Am meisten würde mir die integrierte Analyse- und Monitoring-Fähigkeit fehlen. Die Plattform bündelt Medienbeobachtung über Online, Social und Broadcast. Ohne sie müssten wir auf eine Vielzahl von Einzel-Tools zurückgreifen. Das wäre nicht nur ineffizient und zeitaufwändig, sondern würde vor allem die ganzheitliche Sicht auf unsere Themen und Kampagnen erschweren.
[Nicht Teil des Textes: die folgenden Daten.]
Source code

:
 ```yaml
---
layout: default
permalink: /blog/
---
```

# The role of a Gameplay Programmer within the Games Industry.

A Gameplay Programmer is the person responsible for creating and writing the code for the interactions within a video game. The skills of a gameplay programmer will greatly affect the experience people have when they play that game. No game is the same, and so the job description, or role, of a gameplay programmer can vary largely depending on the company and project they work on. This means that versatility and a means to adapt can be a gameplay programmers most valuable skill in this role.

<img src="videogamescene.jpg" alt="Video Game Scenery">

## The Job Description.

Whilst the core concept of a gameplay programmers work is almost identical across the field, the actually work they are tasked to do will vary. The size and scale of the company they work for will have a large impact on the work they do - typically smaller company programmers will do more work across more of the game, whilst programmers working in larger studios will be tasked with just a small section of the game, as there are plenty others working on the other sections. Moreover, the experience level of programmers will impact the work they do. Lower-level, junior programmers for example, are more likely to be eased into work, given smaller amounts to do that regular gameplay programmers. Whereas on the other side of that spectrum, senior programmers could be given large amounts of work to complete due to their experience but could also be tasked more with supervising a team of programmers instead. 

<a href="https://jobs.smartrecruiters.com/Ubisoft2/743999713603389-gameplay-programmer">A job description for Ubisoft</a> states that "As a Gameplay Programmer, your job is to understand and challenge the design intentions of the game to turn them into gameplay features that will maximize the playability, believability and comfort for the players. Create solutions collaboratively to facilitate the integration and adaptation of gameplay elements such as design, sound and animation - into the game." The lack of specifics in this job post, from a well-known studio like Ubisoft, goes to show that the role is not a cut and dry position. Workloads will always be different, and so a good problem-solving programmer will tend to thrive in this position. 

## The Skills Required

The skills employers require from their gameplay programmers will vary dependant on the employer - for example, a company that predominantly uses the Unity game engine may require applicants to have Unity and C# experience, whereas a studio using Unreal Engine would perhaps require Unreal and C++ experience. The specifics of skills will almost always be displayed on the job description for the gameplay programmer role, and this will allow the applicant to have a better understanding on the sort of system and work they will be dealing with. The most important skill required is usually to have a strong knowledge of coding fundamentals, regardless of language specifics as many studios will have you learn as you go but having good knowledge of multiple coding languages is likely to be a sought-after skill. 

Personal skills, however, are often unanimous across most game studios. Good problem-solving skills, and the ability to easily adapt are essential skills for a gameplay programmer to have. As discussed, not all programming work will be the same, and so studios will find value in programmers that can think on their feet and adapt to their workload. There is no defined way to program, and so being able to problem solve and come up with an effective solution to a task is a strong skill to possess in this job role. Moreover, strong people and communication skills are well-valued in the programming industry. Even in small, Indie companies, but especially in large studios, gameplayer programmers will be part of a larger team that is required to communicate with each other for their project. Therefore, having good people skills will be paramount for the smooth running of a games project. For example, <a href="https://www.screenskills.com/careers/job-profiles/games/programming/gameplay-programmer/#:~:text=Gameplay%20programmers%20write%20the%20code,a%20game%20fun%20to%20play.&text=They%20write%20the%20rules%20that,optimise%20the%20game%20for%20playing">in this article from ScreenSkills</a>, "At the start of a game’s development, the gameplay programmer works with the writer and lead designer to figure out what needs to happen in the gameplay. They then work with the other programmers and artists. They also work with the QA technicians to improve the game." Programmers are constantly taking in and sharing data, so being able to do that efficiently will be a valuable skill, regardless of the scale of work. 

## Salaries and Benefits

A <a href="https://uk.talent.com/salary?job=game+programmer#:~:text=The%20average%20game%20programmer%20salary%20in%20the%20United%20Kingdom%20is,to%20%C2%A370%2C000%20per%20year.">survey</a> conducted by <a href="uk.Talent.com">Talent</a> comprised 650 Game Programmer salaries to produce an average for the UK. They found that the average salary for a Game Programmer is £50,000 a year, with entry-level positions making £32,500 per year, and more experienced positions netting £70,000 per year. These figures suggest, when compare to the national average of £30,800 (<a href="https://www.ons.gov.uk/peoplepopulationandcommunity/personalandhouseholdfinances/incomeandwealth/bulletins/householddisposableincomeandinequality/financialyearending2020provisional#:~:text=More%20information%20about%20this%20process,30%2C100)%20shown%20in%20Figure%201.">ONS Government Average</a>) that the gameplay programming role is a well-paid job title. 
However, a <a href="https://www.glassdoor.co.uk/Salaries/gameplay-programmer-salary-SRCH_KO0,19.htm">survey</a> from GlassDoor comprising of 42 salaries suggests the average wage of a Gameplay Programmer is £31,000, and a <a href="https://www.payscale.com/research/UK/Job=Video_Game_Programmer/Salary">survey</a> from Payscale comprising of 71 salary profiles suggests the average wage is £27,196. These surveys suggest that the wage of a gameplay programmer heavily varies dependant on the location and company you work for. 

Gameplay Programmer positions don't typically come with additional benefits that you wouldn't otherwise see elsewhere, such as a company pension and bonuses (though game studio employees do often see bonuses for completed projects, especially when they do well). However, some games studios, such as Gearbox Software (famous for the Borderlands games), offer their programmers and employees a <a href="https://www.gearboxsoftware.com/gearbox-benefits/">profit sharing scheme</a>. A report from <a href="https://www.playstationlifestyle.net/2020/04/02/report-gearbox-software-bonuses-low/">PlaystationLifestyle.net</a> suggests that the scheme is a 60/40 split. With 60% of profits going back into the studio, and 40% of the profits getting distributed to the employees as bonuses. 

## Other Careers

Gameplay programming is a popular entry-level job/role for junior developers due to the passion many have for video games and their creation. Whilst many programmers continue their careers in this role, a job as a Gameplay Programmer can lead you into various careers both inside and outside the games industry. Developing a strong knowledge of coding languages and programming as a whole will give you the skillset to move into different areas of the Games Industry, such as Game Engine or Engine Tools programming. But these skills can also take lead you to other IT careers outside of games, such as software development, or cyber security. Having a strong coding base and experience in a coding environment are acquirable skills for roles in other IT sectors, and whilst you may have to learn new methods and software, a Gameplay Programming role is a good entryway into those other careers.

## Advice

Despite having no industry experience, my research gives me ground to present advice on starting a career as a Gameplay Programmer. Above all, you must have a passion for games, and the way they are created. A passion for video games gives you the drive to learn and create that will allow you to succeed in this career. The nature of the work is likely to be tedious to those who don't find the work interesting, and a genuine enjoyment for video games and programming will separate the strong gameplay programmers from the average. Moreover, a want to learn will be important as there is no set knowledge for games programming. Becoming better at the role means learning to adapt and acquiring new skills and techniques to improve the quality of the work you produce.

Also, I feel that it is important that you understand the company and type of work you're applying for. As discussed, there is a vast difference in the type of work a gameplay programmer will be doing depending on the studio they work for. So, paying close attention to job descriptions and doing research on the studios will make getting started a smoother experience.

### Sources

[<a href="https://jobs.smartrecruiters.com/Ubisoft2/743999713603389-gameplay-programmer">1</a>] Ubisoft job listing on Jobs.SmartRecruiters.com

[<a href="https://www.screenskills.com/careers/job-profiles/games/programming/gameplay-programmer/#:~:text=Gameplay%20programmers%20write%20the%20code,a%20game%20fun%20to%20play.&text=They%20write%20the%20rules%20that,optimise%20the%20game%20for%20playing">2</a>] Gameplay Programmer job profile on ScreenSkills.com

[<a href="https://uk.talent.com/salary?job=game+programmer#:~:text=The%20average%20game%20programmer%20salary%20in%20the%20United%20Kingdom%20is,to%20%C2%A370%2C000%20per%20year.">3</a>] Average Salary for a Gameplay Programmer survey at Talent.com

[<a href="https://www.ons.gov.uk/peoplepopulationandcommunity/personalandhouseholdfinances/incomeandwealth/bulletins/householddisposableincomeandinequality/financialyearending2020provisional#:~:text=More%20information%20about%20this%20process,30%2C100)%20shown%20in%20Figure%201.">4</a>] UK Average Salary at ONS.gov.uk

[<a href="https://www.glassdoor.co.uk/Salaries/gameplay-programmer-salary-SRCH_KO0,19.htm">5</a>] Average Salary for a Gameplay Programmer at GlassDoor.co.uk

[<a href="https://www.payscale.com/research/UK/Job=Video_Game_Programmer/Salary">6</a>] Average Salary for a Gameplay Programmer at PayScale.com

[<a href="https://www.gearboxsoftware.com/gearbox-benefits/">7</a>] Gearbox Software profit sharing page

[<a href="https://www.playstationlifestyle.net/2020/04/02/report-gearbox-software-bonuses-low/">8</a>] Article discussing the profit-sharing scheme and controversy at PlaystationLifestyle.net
Die Fähigkeit, in Echtzeit zu erkennen, wie sich eine Botschaft über verschiedene Kanäle hinweg entwickelt, welche Stakeholder sie aufgreifen und welche Tonalität vorherrscht, ginge verloren. Die strategische Steuerung der Kommunikation würde dadurch reaktiver und daten-ärmer werden.
Über Tim Benedict Wegner
Tim Benedict Wegner (31) ist Head of IAA Marketing & Communications beim Verband der Automobilindustrie (VDA) und leitet als Fachgebietsleiter die Kommunikation für die IAA-Plattformen. Sein Team verantwortet die Bereiche PR, Social Media, die Redaktion, die Website sowie das Marketing für die IAA MOBILITY und die IAA TRANSPORTATION. In seiner Arbeit versteht er Kommunikation als ein strategisches Werkzeug, das wirksame und nachhaltige Kampagnen hervorbringen muss. Sein Ziel ist es, die Markenbekanntheit und das Engagement zu stärken. Zur Umsetzung nutzt er Methoden wie datengestützte Medienanalyse und Storytelling. Seine berufliche Laufbahn führte ihn über das ZDF, dem Handelsblatt, die Messe Berlin GmbH zum VDA ; Tim Benedict Wegner ist studierter Politologe und schloss 2017 seinen Masterstudiengang an der Universität Rostock ab. 2021 wurde er vom PR Report als „30 unter 30“ (2021) ausgezeichnet. Außerdem ist Wegner Träger des DPRG Junior Awards (2020).